Cerca de la costa, en una parte poco profunda del océano, un pez se ahogaba. 

Odiaba nadar pretendiendo que estaba cómodo, rodeado de otras criaturas tan distintas pero tan parecidas, todas traicioneras y mentirosas. Por eso nadaba solo.

También odiaba la oscuridad fría y peligrosa de las profundidades, donde la muerte se abalanzaba desde cualquier lado y en cualquier momento. Así que se mantenía cerca de la superficie, donde llegaba la luz y se sentía protegido. Además, necesitaba subir cada cierto tiempo para respirar, a diferencia de los otros. Sabía que no pertenecía ahí debido a eso.

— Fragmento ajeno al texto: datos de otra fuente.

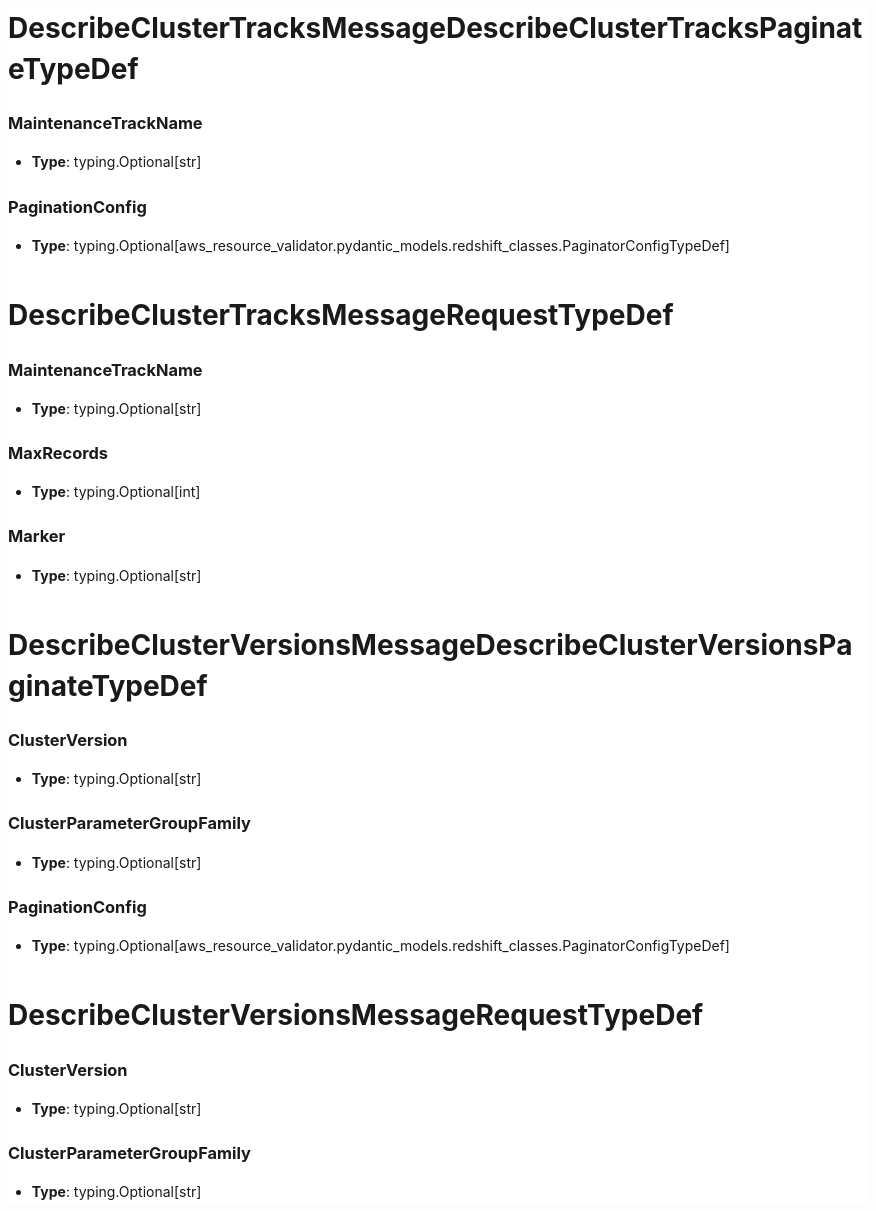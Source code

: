 # DescribeClusterTracksMessageDescribeClusterTracksPaginateTypeDef

### MaintenanceTrackName
- **Type**: typing.Optional[str]

### PaginationConfig
- **Type**: typing.Optional[aws_resource_validator.pydantic_models.redshift_classes.PaginatorConfigTypeDef]


# DescribeClusterTracksMessageRequestTypeDef

### MaintenanceTrackName
- **Type**: typing.Optional[str]

### MaxRecords
- **Type**: typing.Optional[int]

### Marker
- **Type**: typing.Optional[str]


# DescribeClusterVersionsMessageDescribeClusterVersionsPaginateTypeDef

### ClusterVersion
- **Type**: typing.Optional[str]

### ClusterParameterGroupFamily
- **Type**: typing.Optional[str]

### PaginationConfig
- **Type**: typing.Optional[aws_resource_validator.pydantic_models.redshift_classes.PaginatorConfigTypeDef]


# DescribeClusterVersionsMessageRequestTypeDef

### ClusterVersion
- **Type**: typing.Optional[str]

### ClusterParameterGroupFamily
- **Type**: typing.Optional[str]
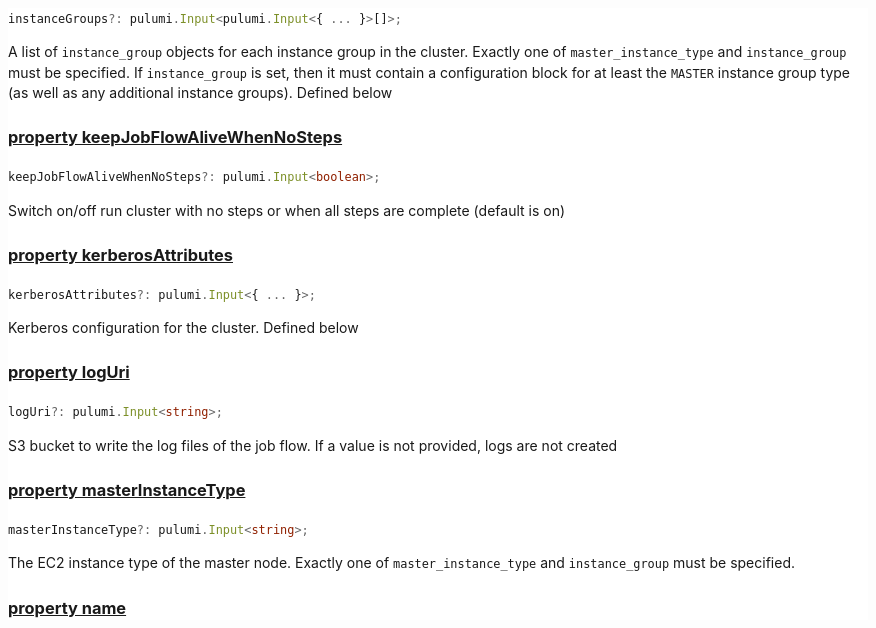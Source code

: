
 ```typescript
instanceGroups?: pulumi.Input<pulumi.Input<{ ... }>[]>;
```


A list of `instance_group` objects for each instance group in the cluster. Exactly one of `master_instance_type` and `instance_group` must be specified. If `instance_group` is set, then it must contain a configuration block for at least the `MASTER` instance group type (as well as any additional instance groups). Defined below

<h3 class="pdoc-member-header">
<a class="pdoc-child-name" href="https://github.com/pulumi/pulumi-aws/blob/master/sdk/nodejs/emr/cluster.ts#L391">property keepJobFlowAliveWhenNoSteps</a>
</h3>

```typescript
keepJobFlowAliveWhenNoSteps?: pulumi.Input<boolean>;
```


Switch on/off run cluster with no steps or when all steps are complete (default is on)

<h3 class="pdoc-member-header">
<a class="pdoc-child-name" href="https://github.com/pulumi/pulumi-aws/blob/master/sdk/nodejs/emr/cluster.ts#L395">property kerberosAttributes</a>
</h3>

```typescript
kerberosAttributes?: pulumi.Input<{ ... }>;
```


Kerberos configuration for the cluster. Defined below

<h3 class="pdoc-member-header">
<a class="pdoc-child-name" href="https://github.com/pulumi/pulumi-aws/blob/master/sdk/nodejs/emr/cluster.ts#L400">property logUri</a>
</h3>

```typescript
logUri?: pulumi.Input<string>;
```


S3 bucket to write the log files of the job flow. If a value
is not provided, logs are not created

<h3 class="pdoc-member-header">
<a class="pdoc-child-name" href="https://github.com/pulumi/pulumi-aws/blob/master/sdk/nodejs/emr/cluster.ts#L404">property masterInstanceType</a>
</h3>

```typescript
masterInstanceType?: pulumi.Input<string>;
```


The EC2 instance type of the master node. Exactly one of `master_instance_type` and `instance_group` must be specified.

<h3 class="pdoc-member-header">
<a class="pdoc-child-name" href="https://github.com/pulumi/pulumi-aws/blob/master/sdk/nodejs/emr/cluster.ts#L408">property name</a>
</h3>
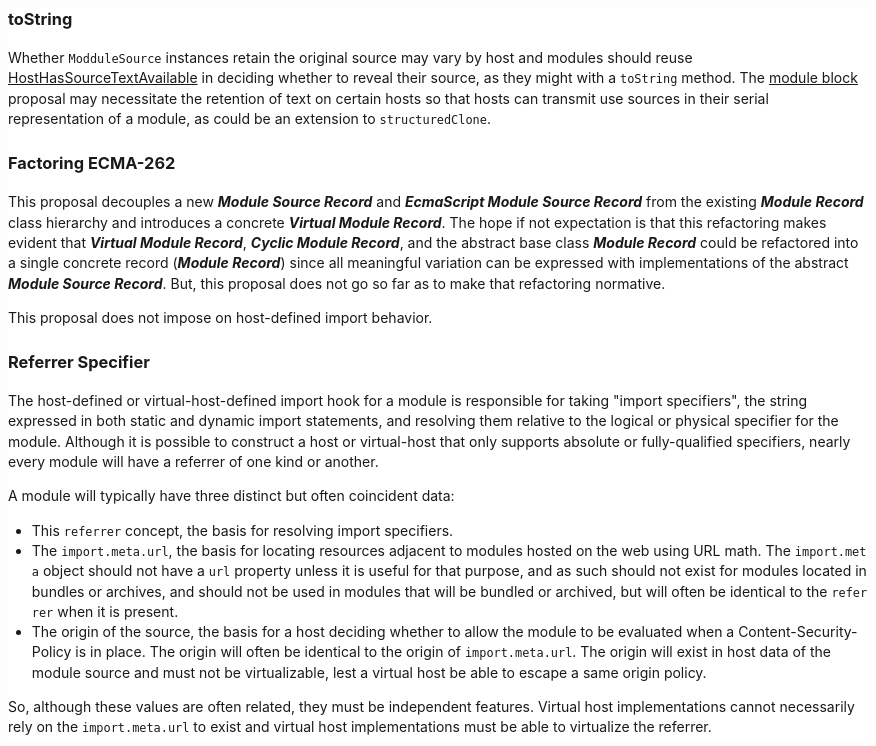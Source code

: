### toString

Whether `ModduleSource` instances retain the original source may vary by host
and modules should reuse
[HostHasSourceTextAvailable](https://tc39.es/ecma262/#sec-hosthassourcetextavailable)
in deciding whether to reveal their source, as they might with a `toString`
method.
The [module block][module-blocks] proposal may necessitate the retention of
text on certain hosts so that hosts can transmit use sources in their serial
representation of a module, as could be an extension to `structuredClone`.

### Factoring ECMA-262

This proposal decouples a new ***Module Source Record*** and ***EcmaScript
Module Source Record*** from the existing ***Module Record*** class hierarchy
and introduces a concrete ***Virtual Module Record***.
The hope if not expectation is that this refactoring makes evident that
***Virtual Module Record***, ***Cyclic Module Record***, and the abstract
base class ***Module Record*** could be refactored into a single concrete
record (***Module Record***) since all meaningful variation can be expressed
with implementations of the abstract ***Module Source Record***.
But, this proposal does not go so far as to make that refactoring normative.

This proposal does not impose on host-defined import behavior.

### Referrer Specifier

The host-defined or virtual-host-defined import hook for a module is
responsible for taking "import specifiers", the string expressed in both static
and dynamic import statements, and resolving them relative to the logical or
physical specifier for the module.
Although it is possible to construct a host or virtual-host that only supports
absolute or fully-qualified specifiers, nearly every module will have a
referrer of one kind or another.

A module will typically have three distinct but often coincident data:

- This `referrer` concept, the basis for resolving import specifiers.
- The `import.meta.url`, the basis for locating resources adjacent to modules
  hosted on the web using URL math.
  The `import.meta` object should not have a `url` property unless it
  is useful for that purpose, and as such should not exist for modules
  located in bundles or archives, and should not be used in modules that
  will be bundled or archived, but will often be identical to the `referrer`
  when it is present.
- The origin of the source, the basis for a host deciding whether to allow the
  module to be evaluated when a Content-Security-Policy is in place.
  The origin will often be identical to the origin of `import.meta.url`.
  The origin will exist in host data of the module source and must
  not be virtualizable, lest a virtual host be able to escape a same origin
  policy.

So, although these values are often related, they must be independent features.
Virtual host implementations cannot necessarily rely on the `import.meta.url`
to exist and virtual host implementations must be able to virtualize the
referrer.


  [name: string | symbol | number]: unknown,
  [name: string | symbol | number]: unknown,
[module-blocks]: https://github.com/tc39/proposal-js-module-blocks
[trusted-types]: https://w3c.github.io/webappsec-trusted-types/dist/spec/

Mientras los demás se juntaban y formaban familias y amistades, el pez se mantenía alejado, con una sensación de rechazo; pero no rechazo hacia él, sino de su parte.

Se sentía como un extraño en la vastedad del peligroso océano, y siempre miraba hacia arriba. Se permitía perderse en las vistas tan claras y puras, y solía imaginar cómo sería vivir ahí, donde no parecían existir los problemas.

En una escapada desesperada en la que una barracuda intentaba matarlo, terminó acercándose demasiado a la costa, y su casi asesino se rindió cuando las piernas humanas se interpusieron entre él y su víctima.

El pez escuchó un extraño graznido y, entonces, una fuerza imparable lo sacó del agua. Quedó atrapado en el pico de una grulla de plumas grises y mandíbulas persistentes.

—¡Espera, no me comas! —le rogó al ave—. Aún no he vivido, no he encontrado mi lugar en el mundo. Pero siempre he querido conocer el cielo. ¿Podrías llevarme ahí antes de comerme?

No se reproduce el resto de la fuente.